Nio (NIO -0.19%) posted its first-quarter earnings report on June 9. The Chinese electric-vehicle (EV) maker's revenue rose 8% year over year to a U.S. equivalent of $1.55 billion, which missed analysts' estimates by $80 million. Its adjusted net loss more than tripled to $604 million, but its adjusted loss of $0.36 per American depositary share still cleared the consensus forecast by a nickel.

Those numbers were a mixed bag, but Nio's stock barely budged after the report and remains nearly 90% below its all-time high from February 2021. Should investors take the contrarian view and buy this unloved stock anyway?

NIO's ET5 sedan.

Image source: Nio.

Can Nio keep growing in a crowded EV market?

Nio initially generated a lot of buzz with its E9 electric supercar in 2016, but it never mass-produced that eye-catching $1.2 million vehicle. Today, it sells a broad range of electric SUVs and sedans. 

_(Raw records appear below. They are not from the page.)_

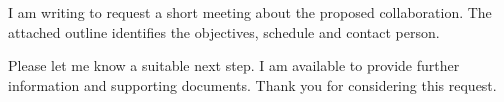I am writing to request a short meeting about the proposed collaboration. The attached outline identifies the objectives, schedule and contact person.

Please let me know a suitable next step. I am available to provide further information and supporting documents. Thank you for considering this request.
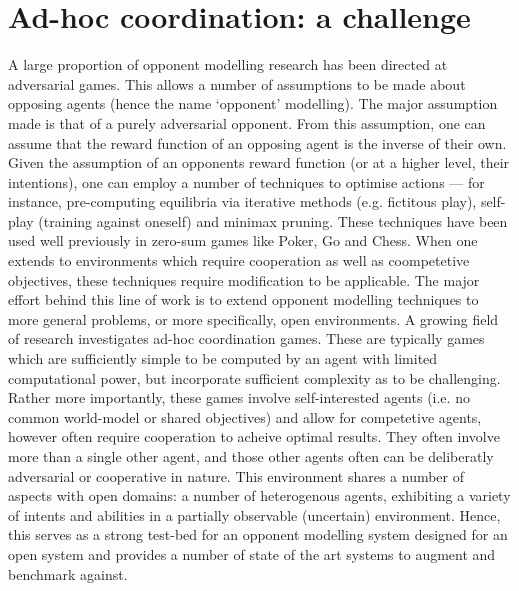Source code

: \section{Ad-hoc coordination: a challenge}
A large proportion of opponent modelling research has been directed at adversarial games. 
This allows a number of assumptions to be made about opposing agents (hence the name `opponent' modelling). The major assumption made is that of a purely adversarial opponent. From this assumption, one can assume that the reward function of an opposing agent is the inverse of their own. Given the assumption of an opponents reward function (or at a higher level, their intentions), one can employ a number of techniques to optimise actions --- for instance, pre-computing equilibria via iterative methods (e.g. fictitous play), self-play (training against oneself) and minimax pruning. These techniques have been used well previously in zero-sum games like Poker, Go and Chess. When one extends to environments which require cooperation as well as coompetetive objectives, these techniques require modification to be applicable. 
\newline \newline
The major effort behind this line of work is to extend opponent modelling techniques to more general problems, or more specifically, open environments. A growing field of research investigates ad-hoc coordination games. These are typically games which are sufficiently simple to be computed by an agent with limited computational power, but incorporate sufficient complexity as to be challenging. Rather more importantly, these games involve self-interested agents (i.e. no common world-model or shared objectives) and allow for competetive agents, however often require cooperation to acheive optimal results. They often involve more than a single other agent, and those other agents often can be deliberatly adversarial or cooperative in nature.
\newline \newline 
This environment shares a number of aspects with open domains: a number of heterogenous agents, exhibiting a variety of intents and abilities in a partially observable (uncertain) environment. Hence, this serves as a strong test-bed for an opponent modelling system designed for an open system and provides a number of state of the art systems to augment and benchmark against. 
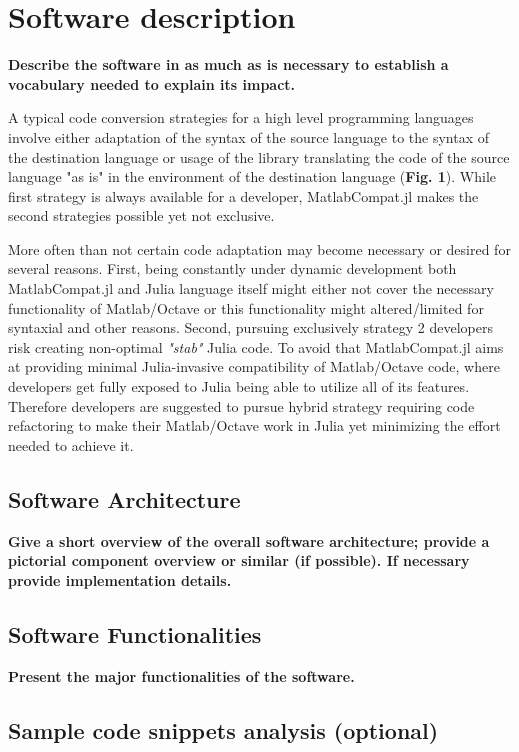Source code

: \section{Software description}
\label{} 

\textbf{Describe the software in as much as is necessary to establish a vocabulary needed to explain its impact. }

A typical code conversion strategies for a high level programming languages involve either adaptation of the syntax of the source language to the syntax of the destination language or usage of the library translating the code of the source language "as is" in the environment of the destination language (\textbf{Fig. 1}). While first strategy is always available for a developer, MatlabCompat.jl makes the second strategies possible yet not exclusive.

More often than not certain code adaptation may become necessary or desired for several reasons. First, being constantly under dynamic development both MatlabCompat.jl and Julia language itself might either not cover the necessary functionality of Matlab/Octave or this functionality might altered/limited for syntaxial and other reasons. Second, pursuing exclusively strategy 2 developers risk creating non-optimal \textit{"stab"} Julia code. To avoid that MatlabCompat.jl aims at providing minimal Julia-invasive compatibility of Matlab/Octave code, where developers get fully exposed to Julia being able to utilize all of its features. Therefore developers are suggested to pursue hybrid strategy requiring code refactoring to make their Matlab/Octave work in Julia yet minimizing the effort needed to achieve it.

\subsection{Software Architecture}
\label{} 

\textbf{Give a short overview of the overall software architecture; provide a pictorial component overview or similar (if possible). If necessary provide implementation details.}


\subsection{Software Functionalities}
\label{} 

\textbf{Present the major functionalities of the software.}


\subsection{Sample code snippets analysis (optional)}
\label{} 
  
  
  
  
  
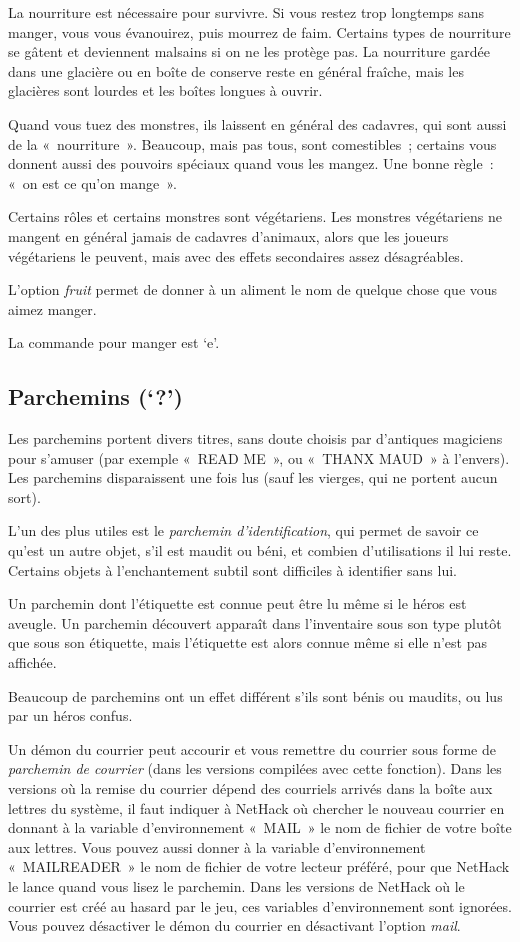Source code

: \documentclass[titlepage]{article}
\begin{document}
La nourriture est nécessaire pour survivre.
Si vous restez trop longtemps sans manger, vous vous évanouirez, puis
mourrez de faim.
Certains types de nourriture se gâtent et deviennent malsains si on ne les
protège pas.
La nourriture gardée dans une glacière ou en boîte de conserve reste en
général fraîche, mais les glacières sont lourdes et les boîtes longues à
ouvrir.


Quand vous tuez des monstres, ils laissent en général des cadavres, qui
sont aussi de la «~nourriture~».
Beaucoup, mais pas tous, sont comestibles~; certains vous donnent aussi
des pouvoirs spéciaux quand vous les mangez.
Une bonne règle~: «~on est ce qu'on mange~».


Certains rôles et certains monstres sont végétariens.
Les monstres végétariens ne mangent en général jamais de cadavres
d'animaux, alors que les joueurs végétariens le peuvent, mais avec des
effets secondaires assez désagréables.


L'option
\textit{fruit}
permet de donner à un aliment le nom de quelque chose que vous aimez
manger.


La commande pour manger est `e'.

\subsection{Parchemins (`?')}



Les parchemins portent divers titres, sans doute choisis par d'antiques
magiciens pour s'amuser (par exemple «~READ ME~», ou «~THANX
MAUD~» à l'envers).
Les parchemins disparaissent une fois lus (sauf les vierges, qui ne
portent aucun sort).


L'un des plus utiles est le \textit{parchemin d'identification}, qui permet
de savoir ce qu'est un autre objet, s'il est maudit ou béni, et combien
d'utilisations il lui reste.
Certains objets à l'enchantement subtil sont difficiles à identifier sans
lui.


Un parchemin dont l'étiquette est connue peut être lu même si le héros
est aveugle.
Un parchemin découvert apparaît dans l'inventaire sous son type plutôt que
sous son étiquette, mais l'étiquette est alors connue même si elle n'est
pas affichée.


Beaucoup de parchemins ont un effet différent s'ils sont bénis ou maudits,
ou lus par un héros confus.


Un démon du courrier peut accourir et vous remettre du courrier sous forme
de \textit{parchemin de courrier} (dans les versions compilées avec cette
fonction).
Dans les versions où la remise du courrier dépend des courriels arrivés
dans la boîte aux lettres du système, il faut indiquer à NetHack où
chercher le nouveau courrier en donnant à la variable d'environnement
«~MAIL~» le nom de fichier de votre boîte aux lettres.
Vous pouvez aussi donner à la variable d'environnement «~MAILREADER~»
le nom de fichier de votre lecteur préféré, pour que NetHack le lance
quand vous lisez le parchemin.
Dans les versions de NetHack où le courrier est créé au hasard par le jeu,
ces variables d'environnement sont ignorées.
Vous pouvez désactiver le démon du courrier en désactivant l'option
\textit{mail}.
\end{document}
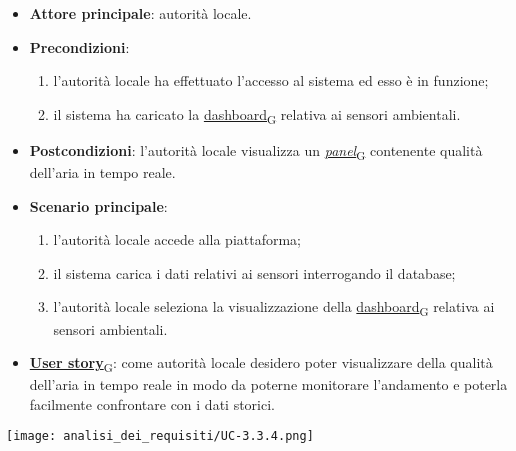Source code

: \begin{itemize}
	\item \textbf{Attore principale}: autorità locale.
	\item \textbf{Precondizioni}:
	      \begin{enumerate}
		      \item l'autorità locale ha effettuato l'accesso al sistema ed esso è in funzione;
		      \item il sistema ha caricato la \href{https://7last.github.io/docs/pb/documentazione-interna/glossario\#dashboard}{dashboard\textsubscript{G}} relativa ai sensori ambientali.
	      \end{enumerate}
	\item \textbf{Postcondizioni}: l'autorità locale visualizza un \href{https://7last.github.io/docs/pb/documentazione-interna/glossario\#panel}{\textit{panel}\textsubscript{G}} contenente qualità dell'aria in tempo reale.
	\item \textbf{Scenario principale}:
	      \begin{enumerate}
		      \item l'autorità locale accede alla piattaforma;
		      \item il sistema carica i dati relativi ai sensori interrogando il database;
		      \item l'autorità locale seleziona la visualizzazione della \href{https://7last.github.io/docs/pb/documentazione-interna/glossario\#dashboard}{dashboard\textsubscript{G}} relativa ai sensori ambientali.
	      \end{enumerate}
	\item \href{https://7last.github.io/docs/pb/documentazione-interna/glossario\#user-story}{\textbf{User story}\textsubscript{G}}:
	      come autorità locale desidero poter visualizzare della qualità dell'aria in tempo reale in modo da poterne monitorare l'andamento
	      e poterla facilmente confrontare con i dati storici.
\end{itemize}
\begin{center}
	\texttt{[image: analisi\_dei\_requisiti/UC-3.3.4.png]}
\end{center}

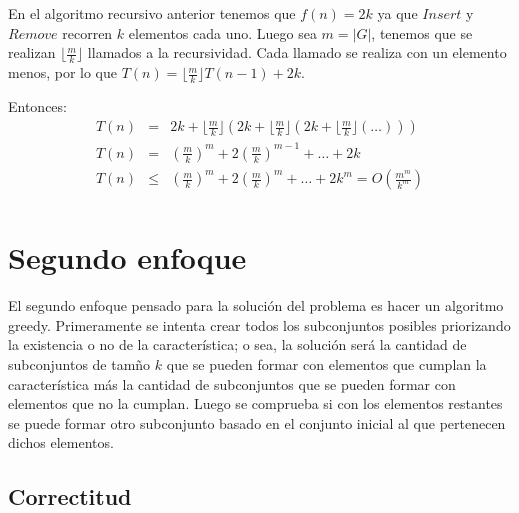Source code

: \documentclass{article}
\begin{document}




En el algoritmo recursivo anterior tenemos que $f(n) = 2k$ ya que $Insert$ y $Remove$
recorren $k$ elementos cada uno. Luego sea $m = |G|$, tenemos que se realizan $\lfloor \frac{m}{k}\rfloor$
llamados a la recursividad. Cada llamado se realiza con un elemento menos, por lo que 
$T(n) = \lfloor \frac{m}{k} \rfloor T(n-1) + 2k$. 

Entonces: 
\begin{eqnarray*}
    T(n) &=& 2k + \lfloor \frac{m}{k} \rfloor(2k + \lfloor \frac{m}{k}\rfloor(2k + \lfloor \frac{m}{k}\rfloor(\dots)))\\
    T(n) &=& (\frac{m}{k})^m + 2(\frac{m}{k})^{m-1} + \dots + 2k \\
    T(n) &\leq& (\frac{m}{k})^m + 2(\frac{m}{k})^m + \dots + 2k^m = O(\frac{m^m}{k^m})\\
\end{eqnarray*}


\section*{Segundo enfoque}

El segundo enfoque pensado para la solución del problema es hacer un algoritmo greedy.
Primeramente se intenta crear todos los subconjuntos posibles priorizando la existencia o no
de la característica; o sea, la solución será la cantidad de subconjuntos de tamño $k$ que 
se pueden formar con elementos que cumplan la característica más la cantidad de subconjuntos 
que se pueden formar con elementos que no la cumplan. Luego se comprueba si con los elementos 
restantes se puede formar otro subconjunto basado en el conjunto inicial al que pertenecen dichos
elementos.

\subsection*{Correctitud}
\end{document}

Nio differentiates itself from its competitors with a network of battery swapping stations, which enable its drivers to quickly exchange their depleted batteries for fully charged ones. It charges a monthly subscription fee for this "Power Swap" service, and it offers discounts on its vehicles for customers who sign up for a subscription during their initial purchase.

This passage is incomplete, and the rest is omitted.